Luchette grew up in both Cincinnati and Chicago, then headed off to college at Brown University in Rhode Island for her undergraduate English studies. “In undergrad, I was convinced writing couldn’t be a career. It just seemed too fanciful an idea and it seemed reserved only for the lucky people who wrote best-selling books,” Luchette said.
After working a desk job at an office in New York, Luchette decided it was time to pursue her passion for fiction writing. “I worked at a boring office job and my favorite part of it was writing emails and having the space to put my voice into what I was doing,” she said. After this realization, she began applying to MFA programs around the country.
After completing graduate school at the University of Oregon, she received an offer to teach at JCU. For her, teaching is the greatest arrangement a writer can have. “Teaching is a great way to be engaged with the world and unalienate yourself. Writing is such a lonely enterprise and unless you have an excuse to be around people, you oftentimes are not. Teaching is great, as it gives you a chance to interact and exchange ideas with people and also allows you time to work on your own projects as well.”
Luchette said she has loved her time in Cleveland since moving here last August. “Cleveland is the first place that I haven’t wanted to be somewhere else. I immediately felt like I wanted to stay here, whereas everywhere else, I had been thinking of the last place I lived and wanting to go back,” she said. Luchette lives across the street from the Mayfield Cemetery, which she finds quite beautiful, and where she loves to run.

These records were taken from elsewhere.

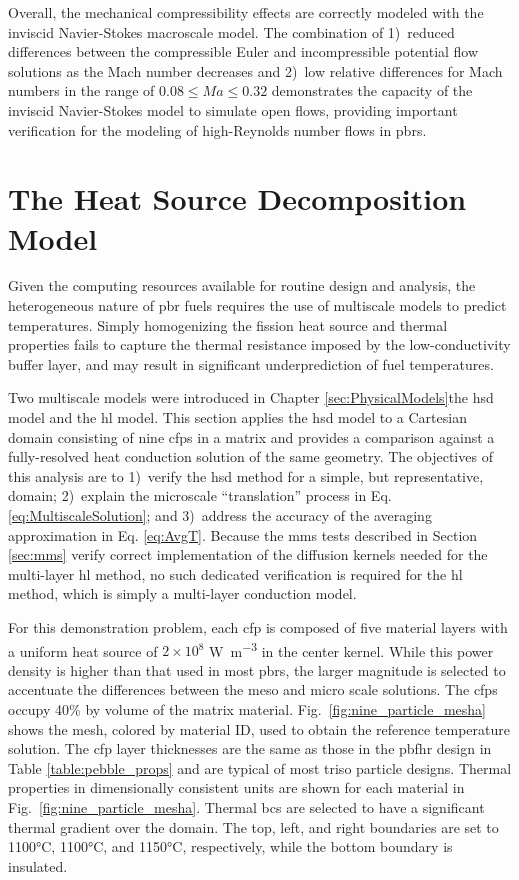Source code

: Overall, the mechanical compressibility effects are correctly modeled with the inviscid Navier-Stokes macroscale model. The combination of 1)~reduced differences between the compressible Euler and incompressible potential flow solutions as the Mach number decreases and 2)~low relative differences for Mach numbers in the range of \(0.08\leq Ma\leq0.32\) demonstrates the capacity of the inviscid Navier-Stokes model to simulate open flows, providing important verification for the modeling of high-Reynolds number flows in \glspl{pbr}.

\section{The Heat Source Decomposition Model}
\label{sec:verification_meso}

Given the computing resources available for routine design and analysis, the heterogeneous nature of \gls{pbr} fuels requires the use of multiscale models to predict temperatures. Simply homogenizing the fission heat source and thermal properties fails to capture the thermal resistance imposed by the low-conductivity buffer layer, and may result in significant underprediction of fuel temperatures. 

Two multiscale models were introduced in Chapter \ref{sec:PhysicalModels}\mdash the \gls{hsd} model and the \gls{hl} model. This section applies the \gls{hsd} model to a Cartesian domain consisting of nine \glspl{cfp} in a matrix and provides a comparison against a fully-resolved heat conduction solution of the same geometry. The objectives of this analysis are to 1)~verify the \gls{hsd} method for a simple, but representative, domain; 2)~explain the microscale ``translation'' process in Eq. \eqref{eq:MultiscaleSolution}; and 3)~address the accuracy of the averaging approximation in Eq. \eqref{eq:AvgT}. Because the \gls{mms} tests described in Section \ref{sec:mms} verify correct implementation of the diffusion kernels needed for the multi-layer \gls{hl} method, no such dedicated verification is required for the \gls{hl} method, which is simply a multi-layer conduction model.

For this demonstration problem, each \gls{cfp} is composed of five material layers with a uniform heat source of \(2\times10^8\) \si{\watt\per\cubic\meter} in the center kernel. While this power density is higher than that used in most \glspl{pbr}, the larger magnitude is selected to accentuate the differences between the meso and micro scale solutions. The \glspl{cfp} occupy 40\% by volume of the matrix material. Fig.\ \ref{fig:nine_particle_mesha} shows the mesh, colored by material ID, used to obtain the reference temperature solution. The \gls{cfp} layer thicknesses are the same as those in the \gls{pbfhr} design in Table \ref{table:pebble_props} and are typical of most \gls{triso} particle designs. Thermal properties in dimensionally consistent units are shown for each material in Fig.\ \ref{fig:nine_particle_mesha}. Thermal \glspl{bc} are selected to have a significant thermal gradient over the domain. The top, left, and right boundaries are set to 1100\si{\celsius}, 1100\si{\celsius}, and 1150\si{\celsius}, respectively, while the bottom boundary is insulated.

Luchette said she has loved both classes she has taught so far at JCU, including Introduction to Creative Writing and Introduction to Fiction Writing. This semester she is teaching Introduction to Social Justice Writing and Advanced Fiction Writing. Though she has enjoyed every class she has taught, she said she is partisan to her fiction classes, as that is where her heart really is.
She has also been working on some projects of her own. “I just finished revising my first novel and turned it into my editor right when school started,” she said. She is now in the stages of a new and different project. “This project is going to be totally different, I wrote about nuns in my first novel, and now I want to write about the platonic opposite of nuns, people who live totally immoral lives.”